(ASSIGNMENT): Lines with "ServerName" in them are to be located in the listing below and copied.

(DATA PROVIDED):
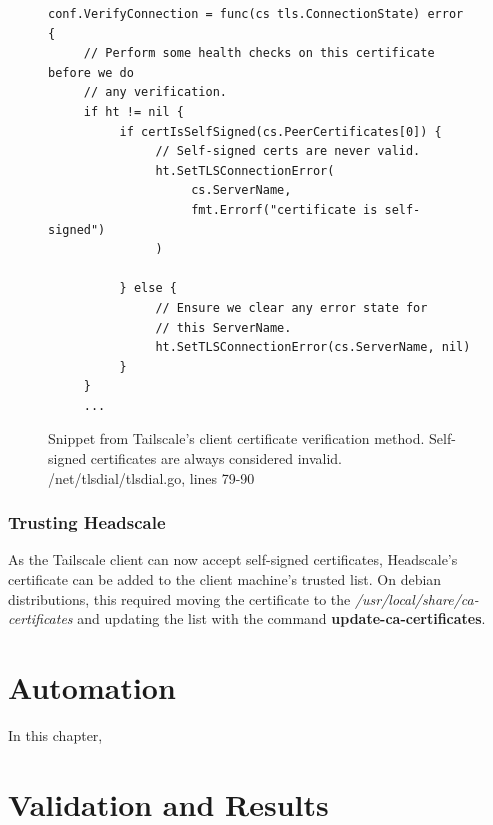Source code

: \documentclass[11pt,twoside,a4paper]{report}
\begin{document}
\begin{figure}
\centering
\begin{lstlisting}
conf.VerifyConnection = func(cs tls.ConnectionState) error {
     // Perform some health checks on this certificate before we do
     // any verification.
     if ht != nil {
          if certIsSelfSigned(cs.PeerCertificates[0]) {
               // Self-signed certs are never valid.
               ht.SetTLSConnectionError(
                    cs.ServerName,
                    fmt.Errorf("certificate is self-signed")
               )

          } else {
               // Ensure we clear any error state for
               // this ServerName.
               ht.SetTLSConnectionError(cs.ServerName, nil)
          }
     }
     ...
\end{lstlisting}
\label{fig:tscert}
\caption{Snippet from Tailscale's client certificate verification method. Self-signed certificates are always considered invalid. /net/tlsdial/tlsdial.go, lines 79-90 }
\end{figure}

\subsection{Trusting Headscale}

As the Tailscale client can now accept self-signed certificates, Headscale's certificate can be added to the client machine's trusted list. On debian distributions, this required moving the certificate to the \emph{/usr/local/share/ca-certificates} and updating the list with the command \textbf{update-ca-certificates}.

\chapter{Automation}

In this chapter,

\chapter{Validation and Results}
\label{chap:results}
\end{document}
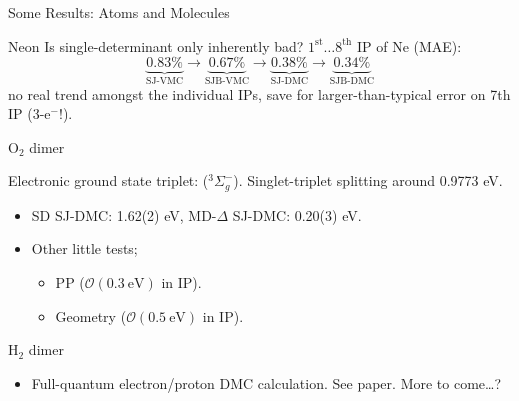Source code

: \documentclass[10pt, pdf, hyperref={draft}, usenames, dvipsnames]{beamer}
\begin{document}
\begin{frame}{Some Results: Atoms and Molecules}

\begin{block}{Neon}
  Is single-determinant only inherently bad? $1^{\text{st}}\ldots8^{\text{th}}$
  IP of Ne (MAE):
  \begin{equation}
    \underbrace{0.83\%}_{\text{SJ-VMC}} \rightarrow
    \underbrace{0.67\%}_{\text{SJB-VMC}} \rightarrow
    \underbrace{0.38\%}_{\text{SJ-DMC}} \rightarrow
    \underbrace{0.34\%}_{\text{SJB-DMC}}
  \end{equation}
  no real trend amongst the individual IPs, save for larger-than-typical error
  on 7th IP (3-e$^{-}$!).
\end{block}

\begin{block}{O$_2$ dimer}

Electronic ground state triplet: ($^{3}\Sigma^{-}_g$).  Singlet-triplet
splitting around 0.9773 eV.

\begin{itemize}
  \item SD SJ-DMC: 1.62(2) eV, MD-$\Delta$ SJ-DMC: 0.20(3) eV.
  \item Other little tests;
  \begin{itemize}
    \item PP ($\mathcal{O}(0.3\ \text{eV})$ in IP).
    \item Geometry ($\mathcal{O}(0.5\ \text{eV})$ in IP).
  \end{itemize}
\end{itemize}

\end{block}

\begin{block}{H$_2$ dimer}

  \begin{itemize}
    \item Full-quantum electron/proton DMC calculation. See paper. More to
    come\ldots?
  \end{itemize}
\end{block}

\end{frame}
\end{document}
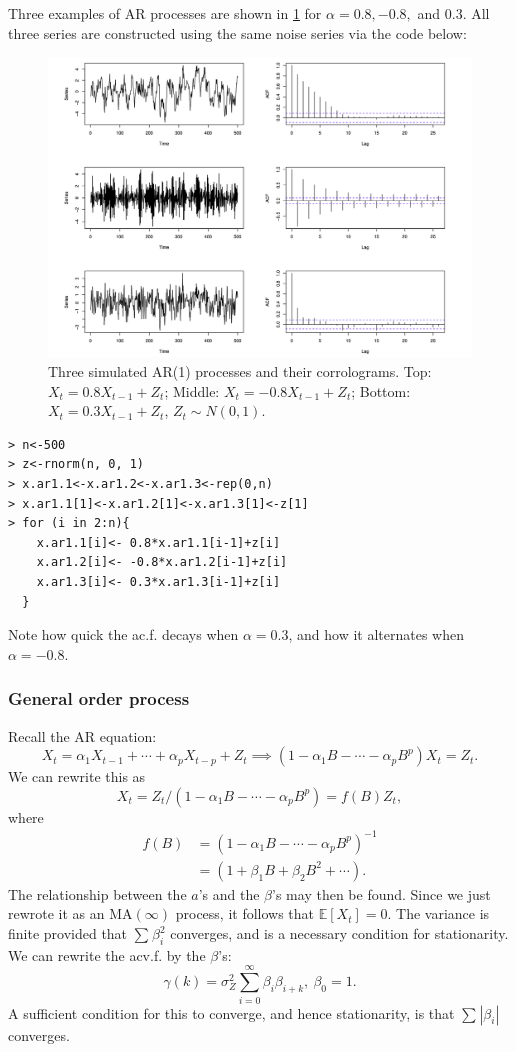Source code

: Three examples of AR processes are shown in \cref{fig:3.4} for $\alpha = 0.8, -0.8,$ and $0.3$. All three series 
are constructed using the same noise series via the code below:

\begin{figure}[ht]
	\centering
	\includegraphics[width=\textwidth]{Chapter 3/fig3-4.png}
	\caption{Three simulated AR(1) processes and their corrolograms. Top: $X_t = 0.8X_{t-1} + Z_t$; Middle: 
	$X_t = -0.8X_{t-1} + Z_t$; Bottom: $X_t = 0.3X_{t-1} + Z_t$, $Z_t \sim N(0, 1)$.}
	\label{fig:3.4}
\end{figure}

\begin{verbatim}
> n<-500
> z<-rnorm(n, 0, 1)
> x.ar1.1<-x.ar1.2<-x.ar1.3<-rep(0,n)
> x.ar1.1[1]<-x.ar1.2[1]<-x.ar1.3[1]<-z[1]
> for (i in 2:n){
    x.ar1.1[i]<- 0.8*x.ar1.1[i-1]+z[i]
    x.ar1.2[i]<- -0.8*x.ar1.2[i-1]+z[i]
    x.ar1.3[i]<- 0.3*x.ar1.3[i-1]+z[i]
  }
\end{verbatim}

Note how quick the ac.f. decays when $\alpha = 0.3$, and how it alternates when $\alpha = -0.8$.


\subsubsection{General order process}
Recall the AR equation:
\[ X_t = \alpha_1 X_{t-1} + \cdots + \alpha_p X_{t-p} + Z_t \implies 
(1 - \alpha_1 B - \cdots - \alpha_p B^p) X_t = Z_t. \]
We can rewrite this as 
\[ X_t = Z_t / (1 - \alpha_1 B - \cdots - \alpha_p B^p) = f(B)Z_t, \]
where 
\begin{align*}
	f(B) 
	&= (1 - \alpha_1 B - \cdots - \alpha_p B^p)^{-1} \\
	&= (1 + \beta_1 B + \beta_2 B^2 + \cdots).
\end{align*}
The relationship between the $a$'s and the $\beta$'s may then be found. Since we just rewrote it as an 
$\mathrm{MA}(\infty)$ process, it follows that $\mathbb{E}\left[ X_t \right] = 0$. The variance is finite 
provided that $\sum_{}^{}\beta_i^2$ converges, and is a necessary condition for stationarity. We can rewrite 
the acv.f. by the $\beta$'s:
\[ \gamma(k) = \sigma_Z^2 \sum_{i = 0}^{\infty} \beta_i \beta_{i+k}, \ \beta_0 = 1. \]
A sufficient condition for this to converge, and hence stationarity, is that $\sum_{}^{}|\beta_i|$ converges.

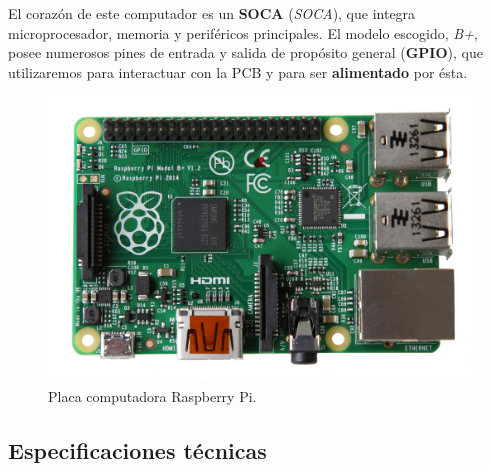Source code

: El corazón de este computador es un \textbf{\acrshort{SOCA}} (\textit{\acrlong{SOCA}}), que integra microprocesador, memoria y periféricos principales. El modelo escogido, \textit{B+}, posee numerosos pines de entrada y salida de propósito general (\textbf{\acrshort{GPIO}}), que utilizaremos para interactuar con la \acrshort{PCB} y para ser \textbf{alimentado} por ésta.

\smallskip

\begin{figure}[H]
	\noindent \begin{centering}
		\includegraphics[width=\linewidth/2]{capitulo3/raspberry}
		\par\end{centering}
	\smallskip
	\caption{\label{fig:raspberry} Placa computadora Raspberry Pi.}
\end{figure} 

\smallskip

\subsection{Especificaciones técnicas}

\smallskip


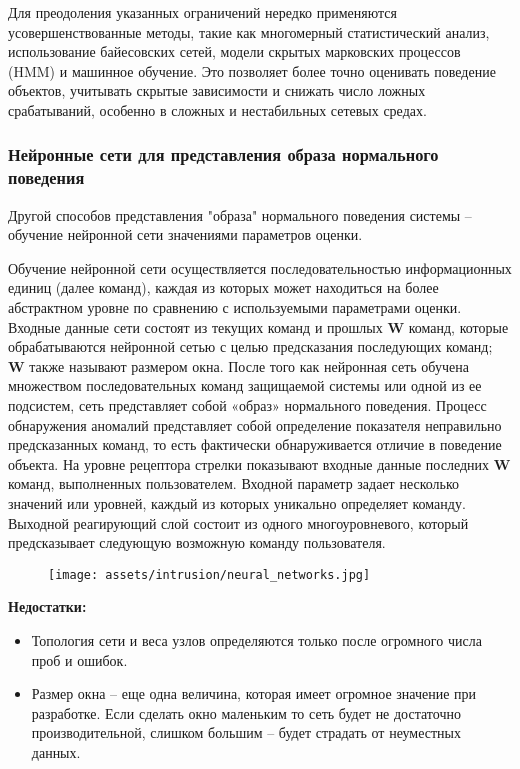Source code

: Для преодоления указанных ограничений нередко применяются усовершенствованные методы,
такие как многомерный статистический анализ, использование байесовских сетей, модели скрытых марковских процессов (HMM) и машинное обучение. Это позволяет более точно оценивать поведение объектов, учитывать скрытые зависимости и снижать число ложных срабатываний, особенно в сложных и нестабильных сетевых средах.

\subsubsection{Нейронные сети для представления образа нормального поведения}
Другой способов представления "образа" нормального поведения системы – обучение нейронной
сети значениями параметров оценки.

Обучение нейронной сети осуществляется последовательностью информационных единиц (далее команд),
каждая из которых может находиться на более абстрактном уровне по сравнению с используемыми
параметрами оценки. Входные данные сети состоят из текущих команд и прошлых \textbf{W} команд, которые
обрабатываются нейронной сетью с целью предсказания последующих команд; \textbf{W} также называют размером
окна. После того как нейронная сеть обучена множеством последовательных команд защищаемой системы или
одной из ее подсистем, сеть представляет собой «образ» нормального поведения. Процесс обнаружения
аномалий представляет собой определение показателя неправильно предсказанных команд,
то есть фактически обнаруживается отличие в поведение объекта. На уровне рецептора стрелки
показывают входные данные последних \textbf{W} команд, выполненных пользователем. Входной параметр задает
несколько значений или уровней, каждый из которых уникально определяет команду. Выходной реагирующий
слой состоит из одного многоуровневого, который предсказывает следующую возможную команду пользователя.
\autocite{BeynonDavies}

\begin{figure}[h!]
    \centering
    \texttt{[image: assets/intrusion/neural\_networks.jpg]}
\end{figure}

\textbf{Недостатки:}
\begin{itemize}
    \item Топология сети и веса узлов определяются только после огромного числа проб и ошибок.
    \item Размер окна – еще одна величина, которая имеет огромное значение при разработке.
    Если сделать окно маленьким то сеть будет не достаточно производительной, слишком большим
    – будет страдать от неуместных данных.
\end{itemize}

(ANSWER TO THIS EXERCISE):
                    cs.ServerName,
               // this ServerName.
               ht.SetTLSConnectionError(cs.ServerName, nil)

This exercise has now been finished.